Education, Qualification and Experience proof of the proposed Directors.
Sources, from where the funds to be used for acquiring shares in the Target NBFC, have been arranged.
Declaration by the proposed Directors/shareholders stating that they have not been associated with any entity which was denied a Certificate of Registration (CoR) by the RBI.
Declaration of lacking any criminal background as well as Non-conviction u/s 138 of the Negotiable Instruments Act by all the proposed Directors/shareholders.
Declaration by all the proposed Directors/shareholders/members confirming no affiliation with any entity accepting deposits,
Banker’s Report on them.
Once the above documents are ready, apply to the Regional Office of the Department of Non-Banking Supervision (DNBS) of RBI, under whose region the Registered Office of the NBFC is situated. RBI may require answers to all clarifications it may seek on the points mentioned in the application. And they must be answered, well in time, to avoid any undue delay or cancellations from RBI to process your application.
Once RBI approves to take over the Target NBFC, a public notice is to be given in leading national and local newspapers at least 30-days before such transfer of control or purchase of shares is to take place.
RBI requirements are:
At least 30-days before the actual purchase/transfer of ownership is planned. Whether by selling shares, or transferring control (whether with or without the sale of shares) takes place. Public notice is to be issued, by both the Acquirer Company as well as the Target NBFC. And also by other parties concerned. This public notice can be issued by them together or not. After RBI has approved of the deal.
The planned sale or transfer of ownership or control, the particulars of the Target NBFC and the reasons for this deal, must be indicated clearly in the public notice.

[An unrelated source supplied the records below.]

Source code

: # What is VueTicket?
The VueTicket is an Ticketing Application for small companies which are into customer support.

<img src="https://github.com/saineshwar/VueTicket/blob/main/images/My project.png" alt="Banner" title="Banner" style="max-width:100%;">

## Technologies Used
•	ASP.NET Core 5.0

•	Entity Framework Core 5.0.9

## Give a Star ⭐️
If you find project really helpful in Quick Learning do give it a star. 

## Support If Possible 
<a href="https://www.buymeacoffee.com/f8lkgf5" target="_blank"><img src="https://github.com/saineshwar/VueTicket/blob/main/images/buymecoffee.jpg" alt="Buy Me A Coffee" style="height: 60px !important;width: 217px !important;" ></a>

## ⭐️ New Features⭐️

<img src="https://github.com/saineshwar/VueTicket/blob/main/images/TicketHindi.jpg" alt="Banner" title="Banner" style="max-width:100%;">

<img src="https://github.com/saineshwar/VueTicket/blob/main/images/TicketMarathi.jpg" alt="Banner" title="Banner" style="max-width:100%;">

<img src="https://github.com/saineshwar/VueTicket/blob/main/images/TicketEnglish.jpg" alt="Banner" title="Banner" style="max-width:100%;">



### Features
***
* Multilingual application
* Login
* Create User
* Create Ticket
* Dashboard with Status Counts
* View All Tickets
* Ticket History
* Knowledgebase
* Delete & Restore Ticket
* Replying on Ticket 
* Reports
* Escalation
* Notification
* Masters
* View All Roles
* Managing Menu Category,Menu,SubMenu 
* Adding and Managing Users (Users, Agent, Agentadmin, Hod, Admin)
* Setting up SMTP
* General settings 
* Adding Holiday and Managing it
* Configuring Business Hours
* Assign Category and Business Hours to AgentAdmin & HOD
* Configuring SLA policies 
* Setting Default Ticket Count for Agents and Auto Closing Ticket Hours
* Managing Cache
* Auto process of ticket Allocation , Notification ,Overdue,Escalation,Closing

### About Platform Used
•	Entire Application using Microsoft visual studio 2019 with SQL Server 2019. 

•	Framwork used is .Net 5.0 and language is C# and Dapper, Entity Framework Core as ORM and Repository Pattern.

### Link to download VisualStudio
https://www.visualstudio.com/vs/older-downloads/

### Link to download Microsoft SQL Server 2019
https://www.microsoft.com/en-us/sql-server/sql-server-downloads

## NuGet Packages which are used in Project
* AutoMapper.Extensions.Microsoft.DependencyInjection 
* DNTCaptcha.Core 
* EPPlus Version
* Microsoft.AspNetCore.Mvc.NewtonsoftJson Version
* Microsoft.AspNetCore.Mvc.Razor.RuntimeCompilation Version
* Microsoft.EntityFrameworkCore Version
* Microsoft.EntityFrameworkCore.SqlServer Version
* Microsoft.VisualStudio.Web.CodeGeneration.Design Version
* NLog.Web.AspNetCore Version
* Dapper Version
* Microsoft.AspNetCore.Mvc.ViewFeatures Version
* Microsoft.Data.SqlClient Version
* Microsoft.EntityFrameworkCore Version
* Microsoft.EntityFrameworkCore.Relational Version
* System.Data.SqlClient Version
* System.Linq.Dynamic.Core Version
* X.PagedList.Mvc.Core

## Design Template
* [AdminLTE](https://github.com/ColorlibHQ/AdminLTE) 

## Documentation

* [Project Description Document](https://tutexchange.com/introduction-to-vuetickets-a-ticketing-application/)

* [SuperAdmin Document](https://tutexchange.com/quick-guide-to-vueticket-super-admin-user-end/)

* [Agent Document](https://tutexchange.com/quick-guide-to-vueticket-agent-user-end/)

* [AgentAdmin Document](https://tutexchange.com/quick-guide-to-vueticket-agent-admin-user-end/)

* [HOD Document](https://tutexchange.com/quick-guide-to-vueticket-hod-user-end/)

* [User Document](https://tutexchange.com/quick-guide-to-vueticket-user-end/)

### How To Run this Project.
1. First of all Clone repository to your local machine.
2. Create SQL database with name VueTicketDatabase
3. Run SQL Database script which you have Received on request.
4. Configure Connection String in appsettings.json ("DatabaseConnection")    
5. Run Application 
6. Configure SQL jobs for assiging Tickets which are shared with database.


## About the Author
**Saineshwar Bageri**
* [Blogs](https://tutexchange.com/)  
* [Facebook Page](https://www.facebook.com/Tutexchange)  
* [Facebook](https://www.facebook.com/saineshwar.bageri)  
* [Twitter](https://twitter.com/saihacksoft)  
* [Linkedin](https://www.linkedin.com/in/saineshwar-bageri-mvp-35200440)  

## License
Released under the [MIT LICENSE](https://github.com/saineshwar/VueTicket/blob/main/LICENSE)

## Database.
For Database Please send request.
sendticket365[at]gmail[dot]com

The notice shall be published in at least one leading national daily newspaper and another leading daily newspaper in the local vernacular of the place of registered office.
Before the process of buying an NBFC with RBI begins, it is better to make sure the following checks are performed:
Ensure that the documents being submitted to RBI and other authorities are legally genuine.
Examine all previous records of the Target NBFC, such as indebtedness (if any). Since its incorporation or at least the last 3-years financial statements of its existence. Check for all lawsuits pending against the company, or some legal proceedings pending against the NBFC, etc. And all other such details which may impact the decision of acquiring this NBFC.
Inspect all the essential documents such as PAN, GST, Certificate of Incorporation, and/or other registrations availed during its existence.
Check KYC of the Directors, promoters, investors presently associated with the NBFC.
You need to sign a formal MOU agreement. And pay a token of money, as mutually agreed. This binds both the parties to stick to the terms, conditions, and time-periods mentioned in it.